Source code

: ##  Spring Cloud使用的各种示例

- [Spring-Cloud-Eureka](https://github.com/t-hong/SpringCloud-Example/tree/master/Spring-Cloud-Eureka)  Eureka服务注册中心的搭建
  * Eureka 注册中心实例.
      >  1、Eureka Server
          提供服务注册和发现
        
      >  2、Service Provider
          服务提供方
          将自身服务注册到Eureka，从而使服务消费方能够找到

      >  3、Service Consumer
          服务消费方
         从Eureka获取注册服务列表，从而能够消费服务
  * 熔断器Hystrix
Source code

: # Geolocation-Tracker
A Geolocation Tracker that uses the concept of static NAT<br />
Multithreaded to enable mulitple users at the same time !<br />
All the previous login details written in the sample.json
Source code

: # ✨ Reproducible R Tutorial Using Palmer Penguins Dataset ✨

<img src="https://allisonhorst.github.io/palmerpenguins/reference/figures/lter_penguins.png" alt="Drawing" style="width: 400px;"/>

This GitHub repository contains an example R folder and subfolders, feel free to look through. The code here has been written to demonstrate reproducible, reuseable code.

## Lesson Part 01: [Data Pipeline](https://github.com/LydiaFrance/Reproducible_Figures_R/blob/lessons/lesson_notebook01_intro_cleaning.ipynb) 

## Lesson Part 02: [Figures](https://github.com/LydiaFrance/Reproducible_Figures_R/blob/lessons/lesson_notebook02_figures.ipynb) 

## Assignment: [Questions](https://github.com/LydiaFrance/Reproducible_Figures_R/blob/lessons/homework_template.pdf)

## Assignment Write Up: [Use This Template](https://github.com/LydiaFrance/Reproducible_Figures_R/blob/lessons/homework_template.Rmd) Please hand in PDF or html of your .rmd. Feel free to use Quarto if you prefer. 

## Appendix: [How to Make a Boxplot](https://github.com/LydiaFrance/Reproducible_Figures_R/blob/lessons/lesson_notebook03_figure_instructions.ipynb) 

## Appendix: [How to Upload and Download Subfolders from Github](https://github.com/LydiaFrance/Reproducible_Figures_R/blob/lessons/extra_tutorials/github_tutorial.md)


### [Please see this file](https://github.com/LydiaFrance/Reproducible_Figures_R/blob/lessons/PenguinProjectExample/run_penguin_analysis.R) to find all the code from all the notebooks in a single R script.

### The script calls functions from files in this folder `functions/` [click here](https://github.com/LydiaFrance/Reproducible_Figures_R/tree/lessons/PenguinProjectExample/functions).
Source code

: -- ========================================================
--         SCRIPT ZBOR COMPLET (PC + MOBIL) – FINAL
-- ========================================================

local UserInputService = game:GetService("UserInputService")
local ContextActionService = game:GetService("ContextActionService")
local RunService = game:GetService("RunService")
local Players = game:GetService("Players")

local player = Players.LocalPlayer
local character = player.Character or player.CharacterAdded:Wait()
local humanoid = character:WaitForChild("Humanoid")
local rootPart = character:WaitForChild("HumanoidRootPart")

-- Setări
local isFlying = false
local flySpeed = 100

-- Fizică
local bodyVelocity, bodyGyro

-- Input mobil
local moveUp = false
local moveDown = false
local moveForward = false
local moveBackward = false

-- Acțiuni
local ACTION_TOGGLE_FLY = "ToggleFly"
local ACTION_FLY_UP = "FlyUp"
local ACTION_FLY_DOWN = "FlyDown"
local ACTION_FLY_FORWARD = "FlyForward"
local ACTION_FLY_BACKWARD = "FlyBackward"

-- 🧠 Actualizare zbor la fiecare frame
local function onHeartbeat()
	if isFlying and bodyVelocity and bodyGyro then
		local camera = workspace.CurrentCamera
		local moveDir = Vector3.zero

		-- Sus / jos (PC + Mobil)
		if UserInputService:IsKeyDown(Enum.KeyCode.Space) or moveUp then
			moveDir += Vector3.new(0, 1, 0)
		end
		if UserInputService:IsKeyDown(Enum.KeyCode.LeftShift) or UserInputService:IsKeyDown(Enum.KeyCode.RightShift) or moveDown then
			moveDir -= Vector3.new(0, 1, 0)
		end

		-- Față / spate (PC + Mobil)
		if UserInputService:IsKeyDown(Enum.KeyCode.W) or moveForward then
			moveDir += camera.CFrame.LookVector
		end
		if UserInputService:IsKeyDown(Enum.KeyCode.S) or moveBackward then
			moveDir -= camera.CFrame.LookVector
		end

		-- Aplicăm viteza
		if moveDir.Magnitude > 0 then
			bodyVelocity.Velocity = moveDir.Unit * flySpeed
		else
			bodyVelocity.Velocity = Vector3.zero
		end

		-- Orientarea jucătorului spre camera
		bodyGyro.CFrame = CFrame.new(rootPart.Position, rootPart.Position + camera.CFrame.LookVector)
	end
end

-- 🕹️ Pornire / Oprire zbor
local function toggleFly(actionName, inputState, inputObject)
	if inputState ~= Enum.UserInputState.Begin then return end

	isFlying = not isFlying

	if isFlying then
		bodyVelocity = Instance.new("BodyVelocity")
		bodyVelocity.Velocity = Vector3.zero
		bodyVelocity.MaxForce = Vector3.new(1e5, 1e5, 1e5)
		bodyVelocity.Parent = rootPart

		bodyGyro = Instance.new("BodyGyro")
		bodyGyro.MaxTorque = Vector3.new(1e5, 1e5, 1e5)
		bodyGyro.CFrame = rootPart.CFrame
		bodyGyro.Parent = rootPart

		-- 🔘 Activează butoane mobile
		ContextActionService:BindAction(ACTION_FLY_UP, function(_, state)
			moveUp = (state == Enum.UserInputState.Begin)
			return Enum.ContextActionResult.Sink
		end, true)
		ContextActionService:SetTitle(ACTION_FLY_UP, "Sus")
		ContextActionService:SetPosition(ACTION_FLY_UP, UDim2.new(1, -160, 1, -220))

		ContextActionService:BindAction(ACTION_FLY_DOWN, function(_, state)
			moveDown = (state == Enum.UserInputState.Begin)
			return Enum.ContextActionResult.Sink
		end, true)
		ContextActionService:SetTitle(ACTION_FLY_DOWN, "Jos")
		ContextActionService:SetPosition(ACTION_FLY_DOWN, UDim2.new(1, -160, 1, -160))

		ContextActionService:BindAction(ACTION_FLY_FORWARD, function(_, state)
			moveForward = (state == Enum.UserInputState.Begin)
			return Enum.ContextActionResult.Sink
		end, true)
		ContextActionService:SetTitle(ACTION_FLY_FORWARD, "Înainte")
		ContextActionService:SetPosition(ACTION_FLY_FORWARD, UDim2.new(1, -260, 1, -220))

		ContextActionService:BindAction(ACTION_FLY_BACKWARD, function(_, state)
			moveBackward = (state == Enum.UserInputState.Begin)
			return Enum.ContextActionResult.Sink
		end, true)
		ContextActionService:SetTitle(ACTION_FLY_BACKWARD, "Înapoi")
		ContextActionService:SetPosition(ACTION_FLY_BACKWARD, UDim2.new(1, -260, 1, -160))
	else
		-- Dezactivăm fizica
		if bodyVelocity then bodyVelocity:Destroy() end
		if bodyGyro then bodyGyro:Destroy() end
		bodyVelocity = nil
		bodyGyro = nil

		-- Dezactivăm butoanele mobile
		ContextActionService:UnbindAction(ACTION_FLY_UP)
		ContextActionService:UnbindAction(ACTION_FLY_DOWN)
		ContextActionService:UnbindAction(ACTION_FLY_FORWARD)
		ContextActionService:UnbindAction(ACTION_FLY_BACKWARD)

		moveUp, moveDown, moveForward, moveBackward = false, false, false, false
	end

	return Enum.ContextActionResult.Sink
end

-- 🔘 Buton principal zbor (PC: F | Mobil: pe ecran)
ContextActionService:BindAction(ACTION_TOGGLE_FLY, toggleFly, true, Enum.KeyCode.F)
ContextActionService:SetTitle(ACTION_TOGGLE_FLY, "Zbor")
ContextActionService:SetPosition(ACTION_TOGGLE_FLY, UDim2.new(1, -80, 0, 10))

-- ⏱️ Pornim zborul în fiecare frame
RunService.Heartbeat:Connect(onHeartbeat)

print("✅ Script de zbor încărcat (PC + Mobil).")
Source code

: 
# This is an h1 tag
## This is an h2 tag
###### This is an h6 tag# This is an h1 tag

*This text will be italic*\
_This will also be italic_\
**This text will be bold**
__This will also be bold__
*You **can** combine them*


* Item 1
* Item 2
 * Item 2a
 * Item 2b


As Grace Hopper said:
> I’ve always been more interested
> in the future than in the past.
------------------------------
■ Exercise aim:
Pull every line containing "false" out of the data above.

■ Problem solution:
local isFlying = false
local moveUp = false
local moveDown = false
local moveForward = false
local moveBackward = false
		moveUp, moveDown, moveForward, moveBackward = false, false, false, false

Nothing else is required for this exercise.